I’ve heard nothing further on the intern question, but the general idea of an escape from a Wuhan lab still gets tossed around. Ignatius returned to the idea of an accidental release on April 23. He even talked to Ebright:

“Science is not going to shift this from a ‘could have been’ to a ‘probably was,’ ” messaged Richard H. Ebright, a leading biosafety expert at Rutgers. “The question whether the outbreak virus entered humans through an accidental infection of a lab worker . . . can be answered only through a forensic investigation, not through scientific speculation.” Ebright told me the Chinese government should launch a forensic investigation by reviewing “facilities, samples, records, and personnel.”

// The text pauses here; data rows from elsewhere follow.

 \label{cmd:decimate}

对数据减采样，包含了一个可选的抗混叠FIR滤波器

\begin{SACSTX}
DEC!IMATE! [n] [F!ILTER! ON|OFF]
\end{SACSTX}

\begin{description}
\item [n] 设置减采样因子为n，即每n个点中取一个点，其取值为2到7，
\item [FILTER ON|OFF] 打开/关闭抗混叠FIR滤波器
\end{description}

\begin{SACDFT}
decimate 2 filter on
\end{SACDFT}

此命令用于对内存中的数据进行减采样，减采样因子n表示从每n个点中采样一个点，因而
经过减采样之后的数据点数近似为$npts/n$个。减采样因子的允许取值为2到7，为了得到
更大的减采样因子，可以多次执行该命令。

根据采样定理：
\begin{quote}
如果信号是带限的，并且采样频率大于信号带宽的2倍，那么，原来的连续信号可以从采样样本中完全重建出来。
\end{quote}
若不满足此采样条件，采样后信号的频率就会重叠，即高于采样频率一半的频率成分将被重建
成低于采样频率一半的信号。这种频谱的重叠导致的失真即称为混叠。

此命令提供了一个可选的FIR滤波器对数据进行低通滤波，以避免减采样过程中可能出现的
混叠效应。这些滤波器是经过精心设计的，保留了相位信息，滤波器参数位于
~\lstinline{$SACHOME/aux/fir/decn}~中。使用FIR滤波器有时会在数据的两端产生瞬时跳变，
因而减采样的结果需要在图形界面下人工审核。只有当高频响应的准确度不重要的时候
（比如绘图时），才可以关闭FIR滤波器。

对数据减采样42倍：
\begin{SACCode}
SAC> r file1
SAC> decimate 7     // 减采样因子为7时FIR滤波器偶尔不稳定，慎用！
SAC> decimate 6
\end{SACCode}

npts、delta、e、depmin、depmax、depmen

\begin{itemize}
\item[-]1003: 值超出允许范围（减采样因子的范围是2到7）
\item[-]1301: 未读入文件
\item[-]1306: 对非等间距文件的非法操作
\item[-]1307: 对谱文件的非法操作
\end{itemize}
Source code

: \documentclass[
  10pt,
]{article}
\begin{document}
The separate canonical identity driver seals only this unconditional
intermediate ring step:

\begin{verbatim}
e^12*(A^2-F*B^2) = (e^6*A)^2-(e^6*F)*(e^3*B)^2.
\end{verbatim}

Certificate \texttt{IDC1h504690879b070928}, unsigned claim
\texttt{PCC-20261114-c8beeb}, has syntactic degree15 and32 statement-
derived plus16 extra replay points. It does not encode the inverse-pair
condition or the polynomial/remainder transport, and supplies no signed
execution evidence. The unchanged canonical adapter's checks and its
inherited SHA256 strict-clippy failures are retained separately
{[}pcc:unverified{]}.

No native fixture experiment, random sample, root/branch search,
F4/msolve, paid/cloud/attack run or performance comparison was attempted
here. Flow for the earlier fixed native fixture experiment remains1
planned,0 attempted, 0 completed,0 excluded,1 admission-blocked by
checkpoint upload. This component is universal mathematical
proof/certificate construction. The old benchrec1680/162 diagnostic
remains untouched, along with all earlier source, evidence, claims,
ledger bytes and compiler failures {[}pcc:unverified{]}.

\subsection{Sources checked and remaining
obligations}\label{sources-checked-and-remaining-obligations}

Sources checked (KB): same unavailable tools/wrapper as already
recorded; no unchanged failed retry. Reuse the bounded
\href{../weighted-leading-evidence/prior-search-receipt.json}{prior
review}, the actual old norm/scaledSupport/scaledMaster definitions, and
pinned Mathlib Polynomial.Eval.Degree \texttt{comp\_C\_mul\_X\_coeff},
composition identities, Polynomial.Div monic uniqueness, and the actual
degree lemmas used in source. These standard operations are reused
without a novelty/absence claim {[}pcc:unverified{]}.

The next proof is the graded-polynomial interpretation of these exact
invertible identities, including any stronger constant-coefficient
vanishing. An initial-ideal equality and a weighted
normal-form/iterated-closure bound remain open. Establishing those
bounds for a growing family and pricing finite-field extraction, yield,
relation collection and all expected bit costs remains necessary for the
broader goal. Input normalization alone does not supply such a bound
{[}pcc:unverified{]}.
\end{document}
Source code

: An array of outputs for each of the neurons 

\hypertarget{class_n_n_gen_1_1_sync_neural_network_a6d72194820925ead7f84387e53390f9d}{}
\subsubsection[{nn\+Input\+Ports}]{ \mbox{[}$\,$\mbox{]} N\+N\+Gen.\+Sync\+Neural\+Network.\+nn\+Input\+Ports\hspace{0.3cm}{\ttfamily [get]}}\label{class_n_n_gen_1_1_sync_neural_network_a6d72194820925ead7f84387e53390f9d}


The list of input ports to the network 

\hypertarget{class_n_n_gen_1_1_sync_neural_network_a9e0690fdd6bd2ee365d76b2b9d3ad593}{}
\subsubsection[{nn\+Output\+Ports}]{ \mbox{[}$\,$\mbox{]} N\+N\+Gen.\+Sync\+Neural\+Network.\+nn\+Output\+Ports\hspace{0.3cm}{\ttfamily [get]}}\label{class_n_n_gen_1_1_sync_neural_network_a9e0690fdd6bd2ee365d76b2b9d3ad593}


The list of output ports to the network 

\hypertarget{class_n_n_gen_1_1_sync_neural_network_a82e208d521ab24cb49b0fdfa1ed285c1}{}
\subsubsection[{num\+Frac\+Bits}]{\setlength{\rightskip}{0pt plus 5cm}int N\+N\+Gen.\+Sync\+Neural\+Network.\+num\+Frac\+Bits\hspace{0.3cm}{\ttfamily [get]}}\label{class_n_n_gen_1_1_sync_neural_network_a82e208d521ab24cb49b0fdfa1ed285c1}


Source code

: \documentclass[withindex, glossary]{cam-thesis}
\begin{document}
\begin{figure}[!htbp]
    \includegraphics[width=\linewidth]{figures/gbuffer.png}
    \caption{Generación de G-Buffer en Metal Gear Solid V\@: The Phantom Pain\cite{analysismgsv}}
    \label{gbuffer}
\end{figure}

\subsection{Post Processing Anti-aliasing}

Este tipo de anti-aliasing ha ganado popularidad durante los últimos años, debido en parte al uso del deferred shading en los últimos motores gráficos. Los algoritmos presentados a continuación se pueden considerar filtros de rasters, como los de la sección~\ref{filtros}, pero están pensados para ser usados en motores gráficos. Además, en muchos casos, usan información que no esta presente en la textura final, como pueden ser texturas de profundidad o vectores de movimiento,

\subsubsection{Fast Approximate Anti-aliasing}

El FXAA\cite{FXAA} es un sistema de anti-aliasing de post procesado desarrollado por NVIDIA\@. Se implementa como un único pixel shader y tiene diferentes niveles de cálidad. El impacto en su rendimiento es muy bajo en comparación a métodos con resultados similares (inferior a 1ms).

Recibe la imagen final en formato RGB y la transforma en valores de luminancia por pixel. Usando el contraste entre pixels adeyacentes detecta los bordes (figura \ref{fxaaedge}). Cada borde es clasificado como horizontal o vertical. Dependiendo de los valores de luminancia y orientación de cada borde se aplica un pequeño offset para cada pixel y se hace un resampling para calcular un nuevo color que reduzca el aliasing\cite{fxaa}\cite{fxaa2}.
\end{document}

Given Ebright’s history of predicting just such an accidental release, I find it very reassuring that he isn’t ready to say that’s what happened. As he rightfully points out, we can only know what happened when detailed information is assembled on the epidemiology of the earliest cases. Only Chinese medical investigators can know whether any laboratory personnel, and especially whether any family or other close contacts of them appear on the timeline of the early infections. It is also crucial to know where any such infections, if they exist, fall on the timeline in relation to cases affiliated with the wet market.

My gut feeling is that the evidence still very strongly points to the virus originating through the wet market, but I also think the index case there likely goes back even earlier than the November 17 case discussed above, since there are suggestions there were other cases appearing daily by then. Also, it’s hard to imagine that if the official intelligence community had a story as specific as the intern story and had evidence to back it up, that Trump wouldn’t be trumpeting it on a daily basis to deflect the criticism being heaped on his response to the outbreak.